Jeder ist anders und das ist normal
Die Kindertagesstätte St. Martin in Frankfurt betreut schon seit über zwölf Jahren Integrationskinder. Sozialcourage sprach mit Einrichtungsleiterin Eleni Chaita über ihre Erfahrungen:
Wie viele Integrationskinder betreuen Sie und welche Behinderungen haben diese?
Derzeit betreuen wir sechs Integrationskinder mit einer Entwicklungsverzögerung. Wir haben keine schwer körperlich oder geistig behinderten Kinder. Unsere Räume sind hierfür nicht geeignet. Wir haben keine Rampe, keinen Aufzug. Nur eine Treppe führt zu den Gruppenräumen im ersten Obergeschoss. Auch müssten unsere Mitarbeiter anders geschult werden, was aber kein Problem wäre, wenn der Bedarf angemeldet würde, auch schwerbehinderte Kinder aufzunehmen. Wir hatten aber bisher keine einzige Anfrage in diese Richtung. Durch die Integrationskinder haben wir kleinere Gruppen, statt 22 nur 20 Kinder, und es stehen uns zwei Fachkräfte mehr zu. So können wir die Kinder individuell besser fördern. Doch das machen wir eh schon und zwar mit allen Kindern. Wir schauen: Wer braucht was?, und das bekommt er dann auch.
Wie kommen die Integrationskinder zu Ihnen?

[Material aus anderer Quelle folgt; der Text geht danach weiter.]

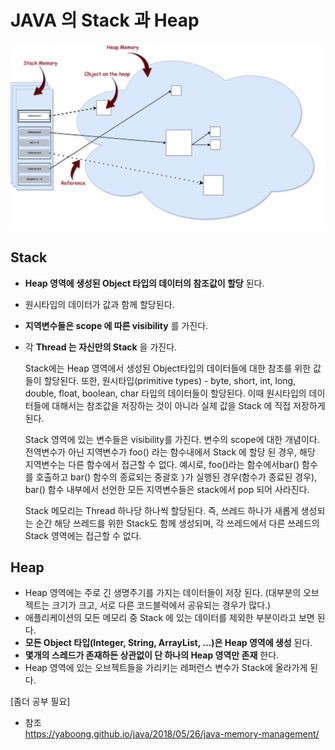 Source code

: 
# JAVA 의 Stack 과 Heap

![JAVA Memory](../image/javamemorystackheap.jpg)

## Stack

- __Heap 영역에 생성된 Object 타입의 데이터의 참조값이 할당__ 된다.  
- 원시타입의 데이터가 값과 함께 할당된다.  
- __지역변수들은 scope 에 따른 visibility__ 를 가진다.  
- 각 __Thread 는 자신만의 Stack__ 을 가진다.  

  Stack에는 Heap 영역에서 생성된 Object타입의 데이터들에 대한 참조를 위한 값들이 할당된다. 또한, 원시타입(primitive types) - byte, short, int, long, double, float, boolean, char 타입의 데이터들이 할당된다. 이때 원시타입의 데이터들에 대해서는 참조값을 저장하는 것이 아니라 실제 값을 Stack 에 직접 저장하게 된다.
  
  Stack 영역에 있는 변수들은 visibility를 가진다. 변수의 scope에 대한 개념이다. 전역변수가 아닌 지역변수가 foo() 라는 함수내에서 Stack 에 할당 된 경우, 해당 지역변수는 다른 함수에서 접근할 수 없다. 예시로, foo()라는 함수에서bar() 함수를 호출하고 bar() 함수의 종료되는 중괄호 `}`가 실행된 경우(함수가 종료된 경우), bar() 함수 내부에서 선언한 모든 지역변수들은 stack에서 pop 되어 사라진다.
  
  Stack 메모리는 Thread 하나당 하나씩 할당된다. 즉, 쓰레드 하나가 새롭게 생성되는 순간 해당 쓰레드를 위한 Stack도 함께 생성되며, 각 쓰레드에서 다른 쓰레드의 Stack 영역에는 접근할 수 없다.
  
## Heap

  - Heap 영역에는 주로 긴 생명주기를 가지는 데이터들이 저장 된다. (대부분의 오브젝트는 크기가 크고, 서로 다른 코드블럭에서 공유되는 경우가 많다.)  
  - 애플리케이션의 모든 메모리 중 Stack 에 있는 데이터를 제외한 부분이라고 보면 된다.  
  - __모든 Object 타입(Integer, String, ArrayList, ...)은 Heap 영역에 생성__ 된다.  
  - __몇개의 스레드가 존재하든 상관없이 단 하나의 Heap 영역만 존재__ 한다.  
  - Heap 영역에 있는 오브젝트들을 가리키는 레퍼런스 변수가 Stack에 올라가게 된다.  
  
  
  [좀더 공부 필요]
  - 참조  
  https://yaboong.github.io/java/2018/05/26/java-memory-management/
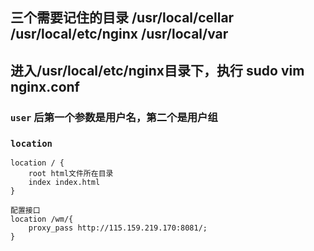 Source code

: ## 三个需要记住的目录 /usr/local/cellar  /usr/local/etc/nginx  /usr/local/var
## 进入/usr/local/etc/nginx目录下，执行 sudo vim nginx.conf
### `user` 后第一个参数是用户名，第二个是用户组
### `location` 
    location / {   
        root html文件所在目录
        index index.html
    }

    配置接口
    location /wm/{
        proxy_pass http://115.159.219.170:8081/;
    } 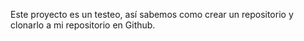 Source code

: Este proyecto es un testeo, así sabemos como crear un repositorio y clonarlo a mi repositorio en Github.
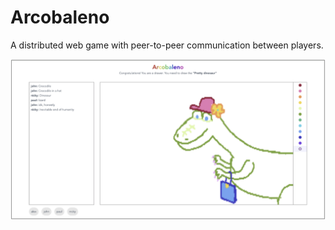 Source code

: # Arcobaleno

A distributed web game with peer-to-peer communication between players.

![](./screenshot.png)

Meist läuft das über ein ganz normales Anmeldeverfahren. Oft wissen die Eltern gar nicht, dass ihr Kind entwicklungsverzögert ist. Vielleicht ahnen manche, dass es ein Problem hat. Meist stellen wir im Laufe der Eingewöhnungsphase oder im ersten Kindergartenjahr fest, dass eine Behinderung vorliegt. Im Elterngespräch versuchen wir dann ganz vorsichtig unsere Beobachtungen zu beschreiben und das Problem anzusprechen. Wir sagen den Eltern auch, dass der Kinderarzt der erste Ansprechpartner ist, der bei Bedarf eine Weiterbehandlung durch das Sozialpädiatrische Zentrum oder einen Psychologen empfiehlt. Fühlen sich die Eltern nicht in der Lage, selbst zum Arzt zu gehen, begleiten wir sie selbstverständlich.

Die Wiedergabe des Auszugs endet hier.